Patience, Heal Thyself?

The New York Times and Los Angeles Times lead with yesterday’s two car bombings in Bombay that killed 45 people and injured about 150. Indian officials blamed Islamic militants, though, as the NYT points out, they didn’t offer evidence. With relations between India and Pakistan warming up recently, India didn’t blame Pakistan. And for its part, Pakistan deplored the attacks as “terrorism.” USA Today’s lead notes that the number of U.S. soldiers who have died in Iraq since May 1, the declared end of “major combat operations,” now equals the number that died during the fighting before that: 138. As USAT notes up high, that number includes non-combat deaths. Sixty-two soldiers have been killed by hostile fire since May 1, compared to 115 in March and April. The Washington Post leads with the White House’s launch of a PR counter-attack regarding Iraq, with officials urging patience. “We are 117 days from the end of major combat operations in Iraq,” said national security advisor Condoleezza Rice. “That is not very long.”

The Wall Street Journal says up high that the U.S.’s reconstruction effort in Iraq is strapped for cash and that the White House is leaning toward asking Congress for about $3 billion to cover bills for a few months. “There’s not a lot of money for the day-to-day running of stuff,” said one official, “and that’s a problem.” As the Journal notes, the White House has refused to release estimates on the cost of construction, but U.S. officials in Iraq said they’ll need $22 billion for the year. That’s apart from the $4 billion per month that the Pentagon is spending on troops. 

Following up on a point he briefly mentioned yesterday, Neil Macfarquhar of the NYT goes on Page One with the increasing division between those Shiite clerics who urge patience with the U.S. and a younger faction that is, as Macfarquhar puts it, “itching to found an Islamic state.” The upstarts, Macfarquhar says, appear to be behind a series of recent attacks against elder clerics. The WP’s Anthony Shadid, writing inside the paper, also mentions the division but focuses on the funeral yesterday for guards killed in the recent attempted assassination of a leading cleric.

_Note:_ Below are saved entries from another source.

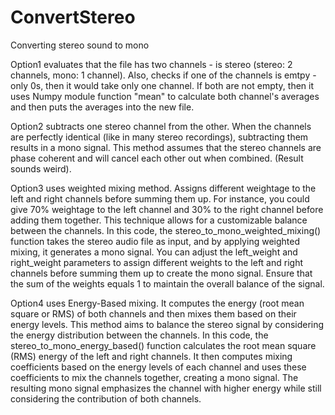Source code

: # ConvertStereo
Converting stereo sound to mono

Option1 evaluates that the file has two channels - is stereo (stereo: 2 channels, mono: 1 channel). Also, checks if one of the channels is emtpy - only 0s, then it would take only one channel. If both are not empty, then it uses Numpy module function "mean" to calculate both channel's averages and then puts the averages into the new file.

Option2 subtracts one stereo channel from the other. When the channels are perfectly identical (like in many stereo recordings), subtracting them results in a mono signal. This method assumes that the stereo channels are phase coherent and will cancel each other out when combined. (Result sounds weird).

Option3 uses weighted mixing method. Assigns different weightage to the left and right channels before summing them up. For instance, you could give 70% weightage to the left channel and 30% to the right channel before adding them together. This technique allows for a customizable balance between the channels. In this code, the stereo_to_mono_weighted_mixing() function takes the stereo audio file as input, and by applying weighted mixing, it generates a mono signal. You can adjust the left_weight and right_weight parameters to assign different weights to the left and right channels before summing them up to create the mono signal. Ensure that the sum of the weights equals 1 to maintain the overall balance of the signal.

Option4 uses Energy-Based mixing. It computes the energy (root mean square or RMS) of both channels and then mixes them based on their energy levels. This method aims to balance the stereo signal by considering the energy distribution between the channels. In this code, the stereo_to_mono_energy_based() function calculates the root mean square (RMS) energy of the left and right channels. It then computes mixing coefficients based on the energy levels of each channel and uses these coefficients to mix the channels together, creating a mono signal. The resulting mono signal emphasizes the channel with higher energy while still considering the contribution of both channels.

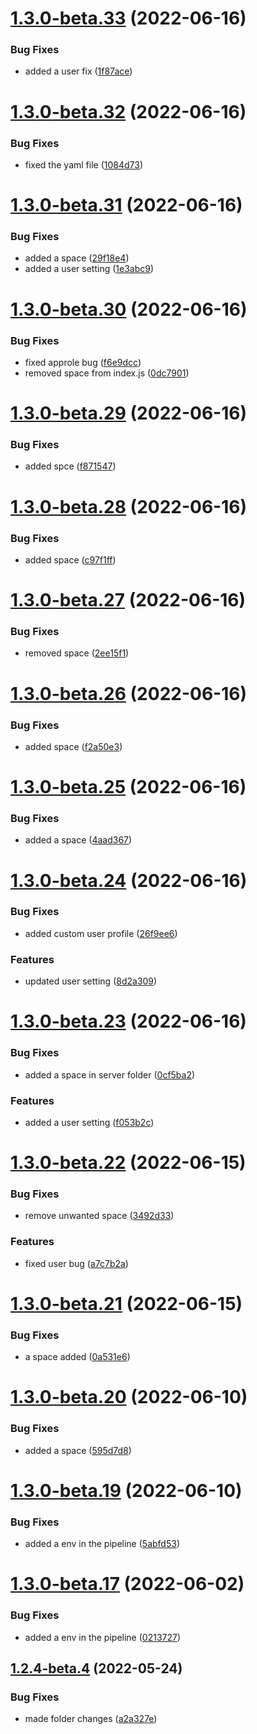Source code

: # [1.3.0-beta.33](https://github.com/prashant9428/auto-release-single-repo/compare/v1.3.0-beta.32...v1.3.0-beta.33) (2022-06-16)


### Bug Fixes

* added a user fix ([1f87ace](https://github.com/prashant9428/auto-release-single-repo/commit/1f87ace3f650a2c9ed1736aed168c0a3f19bc97d))

# [1.3.0-beta.32](https://github.com/prashant9428/auto-release-single-repo/compare/v1.3.0-beta.31...v1.3.0-beta.32) (2022-06-16)


### Bug Fixes

* fixed the yaml file ([1084d73](https://github.com/prashant9428/auto-release-single-repo/commit/1084d73ddc9786ebdf9c9af9573ac7b413c1c5c6))

# [1.3.0-beta.31](https://github.com/prashant9428/auto-release-single-repo/compare/v1.3.0-beta.30...v1.3.0-beta.31) (2022-06-16)


### Bug Fixes

* added a space ([29f18e4](https://github.com/prashant9428/auto-release-single-repo/commit/29f18e4267559d80545af529e3b85a202b77520d))
* added a user setting ([1e3abc9](https://github.com/prashant9428/auto-release-single-repo/commit/1e3abc9635cc0c9724d55ba50d77f0f3fccd6d3c))

# [1.3.0-beta.30](https://github.com/prashant9428/auto-release-single-repo/compare/v1.3.0-beta.29...v1.3.0-beta.30) (2022-06-16)


### Bug Fixes

* fixed approle bug ([f6e9dcc](https://github.com/prashant9428/auto-release-single-repo/commit/f6e9dcc7758db9bf73c419faa6c15afc26717803))
* removed space from index.js ([0dc7901](https://github.com/prashant9428/auto-release-single-repo/commit/0dc790180ce7a2c54c3b6b027dd3cf20279e460c))

# [1.3.0-beta.29](https://github.com/prashant9428/auto-release-single-repo/compare/v1.3.0-beta.28...v1.3.0-beta.29) (2022-06-16)


### Bug Fixes

* added spce ([f871547](https://github.com/prashant9428/auto-release-single-repo/commit/f871547316b94af39778509d01c25b41ba618596))

# [1.3.0-beta.28](https://github.com/prashant9428/auto-release-single-repo/compare/v1.3.0-beta.27...v1.3.0-beta.28) (2022-06-16)


### Bug Fixes

* added space ([c97f1ff](https://github.com/prashant9428/auto-release-single-repo/commit/c97f1ff4687c3da01702149279801807597001a0))

# [1.3.0-beta.27](https://github.com/prashant9428/auto-release-single-repo/compare/v1.3.0-beta.26...v1.3.0-beta.27) (2022-06-16)


### Bug Fixes

* removed space ([2ee15f1](https://github.com/prashant9428/auto-release-single-repo/commit/2ee15f1029f028104e89e316e0888a6136b59fcd))

# [1.3.0-beta.26](https://github.com/prashant9428/auto-release-single-repo/compare/v1.3.0-beta.25...v1.3.0-beta.26) (2022-06-16)


### Bug Fixes

* added space ([f2a50e3](https://github.com/prashant9428/auto-release-single-repo/commit/f2a50e32be4620b0598afef38ad42be45608055d))

# [1.3.0-beta.25](https://github.com/prashant9428/auto-release-single-repo/compare/v1.3.0-beta.24...v1.3.0-beta.25) (2022-06-16)


### Bug Fixes

* added a space ([4aad367](https://github.com/prashant9428/auto-release-single-repo/commit/4aad367b02e46792b504e8071b727705bbc53942))

# [1.3.0-beta.24](https://github.com/prashant9428/auto-release-single-repo/compare/v1.3.0-beta.23...v1.3.0-beta.24) (2022-06-16)


### Bug Fixes

* added custom user profile ([26f9ee6](https://github.com/prashant9428/auto-release-single-repo/commit/26f9ee63275ec07e6f1b74d71897e844e65e66dc))


### Features

* updated user setting ([8d2a309](https://github.com/prashant9428/auto-release-single-repo/commit/8d2a309d78e96a20a372c6158c3c8b906b19eef4))

# [1.3.0-beta.23](https://github.com/prashant9428/auto-release-single-repo/compare/v1.3.0-beta.22...v1.3.0-beta.23) (2022-06-16)


### Bug Fixes

* added a space in server folder ([0cf5ba2](https://github.com/prashant9428/auto-release-single-repo/commit/0cf5ba27209c278e2574be72f00993ee09f0ceb7))


### Features

* added a user setting ([f053b2c](https://github.com/prashant9428/auto-release-single-repo/commit/f053b2cef33799c101e9039c8a6f7e2f8860f02f))

# [1.3.0-beta.22](https://github.com/prashant9428/auto-release-single-repo/compare/v1.3.0-beta.21...v1.3.0-beta.22) (2022-06-15)


### Bug Fixes

* remove unwanted space ([3492d33](https://github.com/prashant9428/auto-release-single-repo/commit/3492d33083d22c33681161e329c10480cd3e06f5))


### Features

* fixed user bug ([a7c7b2a](https://github.com/prashant9428/auto-release-single-repo/commit/a7c7b2af998fc809c44a1dc06006436674ed6560))

# [1.3.0-beta.21](https://github.com/prashant9428/auto-release-single-repo/compare/v1.3.0-beta.20...v1.3.0-beta.21) (2022-06-15)


### Bug Fixes

* a space added ([0a531e6](https://github.com/prashant9428/auto-release-single-repo/commit/0a531e64d5c6ffc0669942364822f4ae66e00f79))

# [1.3.0-beta.20](https://github.com/prashant9428/auto-release-single-repo/compare/v1.3.0-beta.19...v1.3.0-beta.20) (2022-06-10)


### Bug Fixes

* added a space ([595d7d8](https://github.com/prashant9428/auto-release-single-repo/commit/595d7d89b78a34ca9edd4394c44d85ddb554288f))

# [1.3.0-beta.19](https://github.com/prashant9428/auto-release-single-repo/compare/v1.3.0-beta.18...v1.3.0-beta.19) (2022-06-10)


### Bug Fixes

* added a env in the pipeline ([5abfd53](https://github.com/prashant9428/auto-release-single-repo/commit/5abfd5346f7a0abdc0bc0d6787bcee9a638753b4))

# [1.3.0-beta.17](https://github.com/prashant9428/auto-release-single-repo/compare/v1.3.0-beta.16...v1.3.0-beta.17) (2022-06-02)


### Bug Fixes

* added a env in the pipeline ([0213727](https://github.com/prashant9428/auto-release-single-repo/commit/0213727aa3dc75c01ec85f0c0109cae941a4875e))

## [1.2.4-beta.4](https://github.com/prashant9428/auto-release-single-repo/compare/v1.2.4-beta.3...v1.2.4-beta.4) (2022-05-24)


### Bug Fixes

* made folder changes ([a2a327e](https://github.com/prashant9428/auto-release-single-repo/commit/a2a327e90f377dabedef437fee5b42ca66956fbb))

The WP, alone among the papers, fronts word that for the first time Saudi Arabia has agreed to let U.S. federal agents set up a permanent joint task force in the kingdom to track suspected terror-funding. “We now have a testable proposition of people’s resolve,” said a Treasury Department official.  

The WP fronts and others stuff the GAO’s long-in-coming report about whether Vice President Cheney’s energy commission gave undue influence to energy companies. The WP focuses on the GAO’s conclusion that the administration did indeed chat it up with “chief executive officers of petroleum, electricity, nuclear, coal, chemical and natural gas companies, among others.” But, as the LAT emphasizes, the GAO said it had a helluva hard time figuring out what exactly went on because Cheney has refused to hand over notes of the meetings. “This is the first and only time that we have not been able to work out a reasoned and reasonable accommodation to get information that we need to do our job,” the head of the watchdog agency told the LAT.

Everybody notes inside that Yasser Arafat moved to consolidate his power over the Palestinian security services when he named an old ally as his new national security adviser yesterday. As the papers see it, the move was meant to keep the services away from the control of Palestinian Prime Minister Mahmoud Abbas.

The papers mention inside that one of the State Department’s top North Korea negotiators resigned yesterday, just a few days before negotiations with North Korea are set to begin. The NYT, which calls the resignation a sign of “disarray” within the administration’s Pyongyang policy team, suggests that the guy, a relative moderate, quit because he got sidelined by hardliners.

As just about everybody not named Donald or George begs for more GIs in Iraq, WP columnist David Ignatius says we should stop the preoccupation with numbers: “Sending more troops always sounds like the right answer when the going gets tough on the battlefield. [But] a large U.S. garrison, with all its attendant logistical needs, might simply reinforce the impression that it’s America’s war—making the enemy more aggressive, our local allies more passive and U.S. troops more vulnerable.”

Ignatius thinks that a revised strategy is more important than just upping the head count. And he sees one sign that some in the Pentagon get it. The military’s special ops chiefs are sponsoring a film screening tomorrow: The Battle of Algiers. A flier for the event reads, in part, “How to win a battle against terrorism and lose the war of ideas. … Children shoot soldiers at point blank range. Women plant bombs in cafes. Soon the entire Arab population builds to a mad fervor. Sound familiar?”